- _WORK ORDER_:
Scan the entries for lines with the word "begin", then copy those lines.

*** Opening of INFORMATION SUPPLIED ***

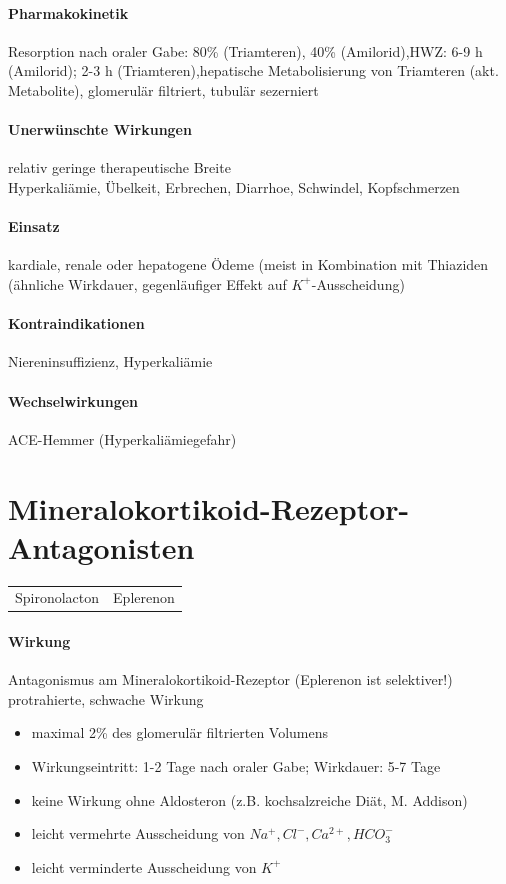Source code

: \documentclass[10pt,a4paper]{report}
\begin{document}
\paragraph{Pharmakokinetik}Resorption nach oraler Gabe: 80\% (Triamteren), 40\% (Amilorid),HWZ: 6-9 h (Amilorid); 2-3 h (Triamteren),hepatische Metabolisierung von Triamteren (akt. Metabolite), glomerulär filtriert, tubulär sezerniert
\paragraph{Unerwünschte Wirkungen}relativ geringe therapeutische Breite\\
Hyperkaliämie, Übelkeit, Erbrechen, Diarrhoe, Schwindel, Kopfschmerzen
\paragraph{Einsatz}
kardiale, renale oder hepatogene Ödeme (meist in Kombination mit Thiaziden (ähnliche Wirkdauer, gegenläufiger Effekt auf $K^+$-Ausscheidung)
\paragraph{Kontraindikationen}Niereninsuffizienz, Hyperkaliämie
\paragraph{Wechselwirkungen}ACE-Hemmer (Hyperkaliämiegefahr)
\section{Mineralokortikoid-Rezeptor-Antagonisten}
\begin{tabularx}{\textwidth}{XX}
Spironolacton&Eplerenon\\
\end{tabularx}
\paragraph{Wirkung}
Antagonismus am Mineralokortikoid-Rezeptor (Eplerenon ist selektiver!) protrahierte, schwache Wirkung
\begin{itemize}
	\item maximal 2\% des glomerulär filtrierten Volumens
	\item Wirkungseintritt: 1-2 Tage nach oraler Gabe; Wirkdauer: 5-7 Tage
	\item keine Wirkung ohne Aldosteron (z.B. kochsalzreiche Diät, M. Addison)
	\item leicht vermehrte Ausscheidung von $Na^+, Cl^-, Ca^{2+}, HCO_3^-$ 
	\item leicht verminderte Ausscheidung von $K^+$
\end{itemize}
\end{document}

*** Close of INFORMATION SUPPLIED ***

- _EXERCISE RESPONSE_:
\begin{document}
\begin{tabularx}{\textwidth}{XX}
\begin{itemize}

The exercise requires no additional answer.